Он был устроен так, что каждый совершенный им поступок диктовал следующий, не мог быть пропущен, он был фатально логичен, всегда совершал поступок конкретно для чего-то, вот еще бы понять для чего.
В искусстве, как в жизни, такое бывает, вглядываешься в знакомое лицо, пытаешься понять, кого оно тебе напоминает, чтобы знать, как себя вести, и только в последнюю минуту, когда оно уже грозит исчезнуть, вскрикиваешь:
— Да ведь это…
Конечно, это Коонен-Федра.
И несмотря на то, что даже поклонники Камерного, опытные мастера из других театров бросились убеждать Таирова, что она надорвется в этой роли — сама Сара Бернар боялась выходить на сцену в «Федре», и однажды на гастролях в Америке так и не вышла, — Таиров решил: Коонен — Федра, и это решено. И так же, как не было сомнений у самой Алисы, что она сыграет любую самую сложную трагическую роль, так не было никаких сомнений в ней у Таирова.
Коонен-Федра, другая, не эллинская, не микенская, на несколько веков приближенная к залу Расином, но все же та самая царица, раздавленная тайной любовью к своему пасынку, гибнущая под бременем любви.
И, как всегда, оправданная Таировым.
— Федра значит «светлая», — любил повторять он. А это означало Коонен — светлая.
Виолен в «Благовещенье» погибает от любви, Джульетта, Федра. Все, что делал Таиров для Коонен, было всегда о любви.
Он был силен в этом чувстве к ней, она была прекрасна в воплощении этого чувства на сцене.
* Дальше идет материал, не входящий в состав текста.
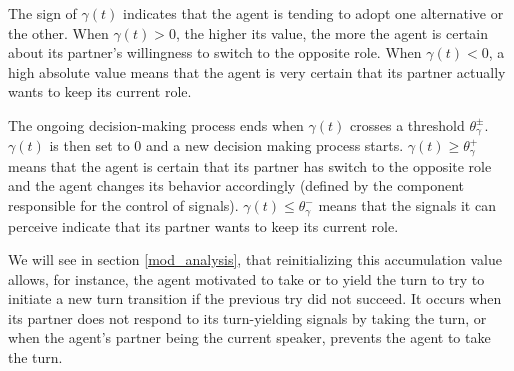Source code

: The sign of $\gamma(t)$ indicates that the agent is tending to adopt one alternative or the other. 
When $\gamma(t)>0$, the higher its value, the more the agent is certain about its partner's willingness to switch to the opposite role.
When $\gamma(t)<0$, a high absolute value means that the agent is very certain that its partner actually wants to keep its current role. 

The ongoing decision-making process ends when $\gamma(t)$ crosses a threshold $\theta_{\gamma}^{\pm}$. $\gamma(t)$ is then set to 0 and a new decision making process starts.
$\gamma(t) \geq \theta_{\gamma}^{+}$ means that the agent is certain that its partner has switch to the opposite role and the agent changes its behavior accordingly (defined by the component responsible for the control of signals). $\gamma(t) \leq \theta_{\gamma}^{-}$ means that the signals it can perceive indicate that its partner wants to keep its current role. 


We will see in section \ref{mod_analysis}, that reinitializing this accumulation value allows, for instance, the agent motivated to take or to yield the turn to try to initiate a new turn transition if the previous try did not succeed. 
It occurs when its partner does not respond to its turn-yielding signals by taking the turn, or when the agent's partner being the current speaker, prevents the agent to take the turn.


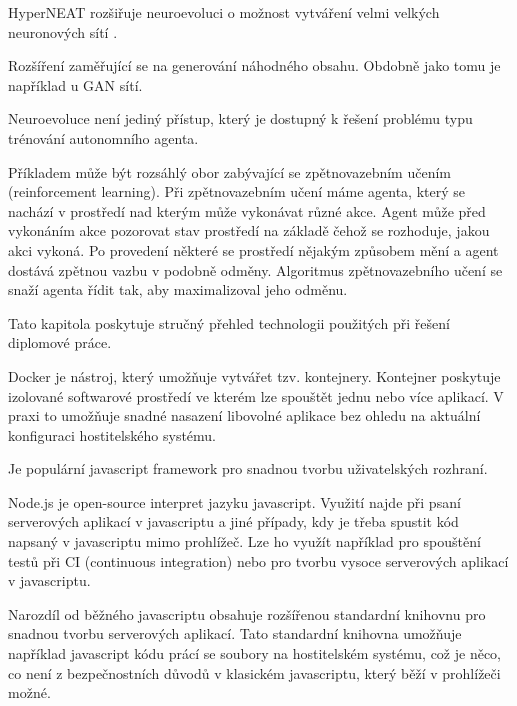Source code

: 
HyperNEAT rozšiřuje neuroevoluci o možnost vytváření velmi velkých neuronových sítí \cite[s.~1]{hyperNEAT}.

Rozšíření zaměřující se na generování náhodného obsahu. Obdobně jako tomu je například u GAN sítí.

Neuroevoluce není jediný přístup, který je dostupný k řešení problému typu trénování autonomního agenta.

Příkladem může být rozsáhlý obor zabývající se zpětnovazebním učením (reinforcement learning). Při zpětnovazebním učení máme agenta, který se nachází v prostředí nad kterým může vykonávat různé akce. Agent může před vykonáním akce pozorovat stav prostředí na základě čehož se rozhoduje, jakou akci vykoná. Po provedení některé se prostředí nějakým způsobem mění a agent dostává zpětnou vazbu v podobně odměny. Algoritmus zpětnovazebního učení se snaží agenta řídit tak, aby maximalizoval jeho odměnu. 

Tato kapitola poskytuje stručný přehled technologii použitých při řešení diplomové práce.

Docker je nástroj, který umožňuje vytvářet tzv. kontejnery. Kontejner poskytuje izolované softwarové prostředí ve kterém lze spouštět jednu nebo více aplikací. 
V praxi to umožňuje snadné nasazení libovolné aplikace bez ohledu na aktuální konfiguraci hostitelského systému.

Je populární javascript framework pro snadnou tvorbu uživatelských rozhraní.

Node.js je open-source interpret jazyku javascript. Využití najde při psaní serverových aplikací v javascriptu a jiné případy, kdy je třeba spustit kód napsaný v javascriptu mimo prohlížeč. Lze ho využít například pro spouštění testů při CI (continuous integration) nebo pro tvorbu vysoce serverových aplikací v javascriptu.

Narozdíl od běžného javascriptu obsahuje rozšířenou standardní knihovnu pro snadnou tvorbu serverových aplikací. Tato standardní knihovna umožňuje například javascript kódu prácí se soubory na hostitelském systému, což je něco, co není z bezpečnostních důvodů v klasickém javascriptu, který běží v prohlížeči možné.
Трудно поверить, что нормальные, рядом с тобой находящиеся люди живут такими страстями, на такой высоте интереса друг к другу.
Камерный театр реформирован их любовью. Он менялся под силой их взаимной творческой страсти. Это только внешне все казалось спокойным, никто не знал, какие мощные сдвиги происходят в душах этих двух людей, решившихся на такое объяснение в любви, как Федра.